I had hit on her myself before she and Johnny hooked up, but I didn’t begrudge the guy. There were plenty of skirts I chased before Kitty’s, and plenty I’d chase after hers.
Flowers was as funny as he was kind, and could have you in stitches once he got on a roll. I slung a rag over my shoulder as he delivered his punchline; watched him use the same hands he wrapped roses and delicate greens with every day to measure an imaginary dick in the air. Nearly in tears, Kitty leaned in and put a hand on Freddy’s knee, whipped her head back, and laughed so hard that I did too, despite not hearing the joke.
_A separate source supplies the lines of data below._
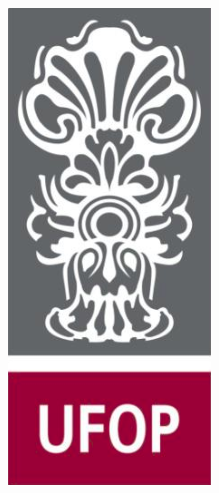 \documentclass[12pt,a4paper]{article}
\begin{document}

\begin{figure}[H]
	\centering
	\begin{minipage}[]{0.07\linewidth}
	\includegraphics[width=\linewidth]{images/ufop.png}	

\end{minipage}
\end{figure}
\end{document}
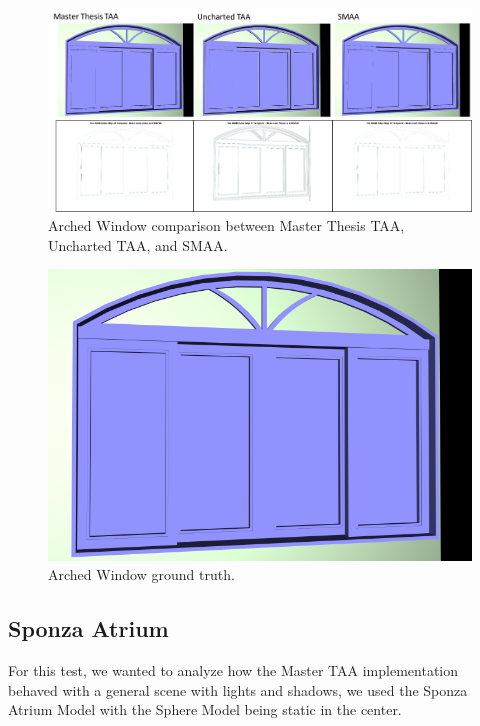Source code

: \documentclass{cslthse-msc}
\begin{document}
\begin{figure}[H]
	\centering
	\includegraphics[scale=0.8]{images/results/window_arch.png}
	\caption{Arched Window comparison between Master Thesis TAA, Uncharted TAA, and SMAA.}\label{fig:window_arch_render}
\end{figure}

\begin{figure}[H]
	\centering
	\includegraphics[scale=0.18]{images/results/window_arch_sobel_ground_truth.png}
	\caption{Arched Window ground truth.}\label{fig:window_arch_truth}
\end{figure}

\subsection{Sponza Atrium}
For this test, we wanted to analyze how the Master TAA implementation behaved with a general scene with lights and shadows, we used the Sponza Atrium Model with the Sphere Model being static in the center.
\end{document}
Kitty grabbed her throat, and at first, we thought she was putting us on. When she turned purple and her eyes got real wide, Freddy launched out of his seat like a rocket—but Kitty fell backward in her chair before he could reach her, and the sound of her head hitting the floor was so loud I could hear it over Fern’s music. I jumped over the bar, but none of us dared to touch her in the event she had broken her neck. Before we could get through to the emergency line, she had turned an even uglier shade of blue and stopped breathing. When the paramedics arrived, they cleared the way and kneeled over her body before confirming she had choked to death on her gum.
The cops were back at my bar with more questions less than a week after Saul fell to his death from my roof.
“What can you tell us about what happened, Mr. Cole? That’s the second death here recently. Are you concerned about your business?”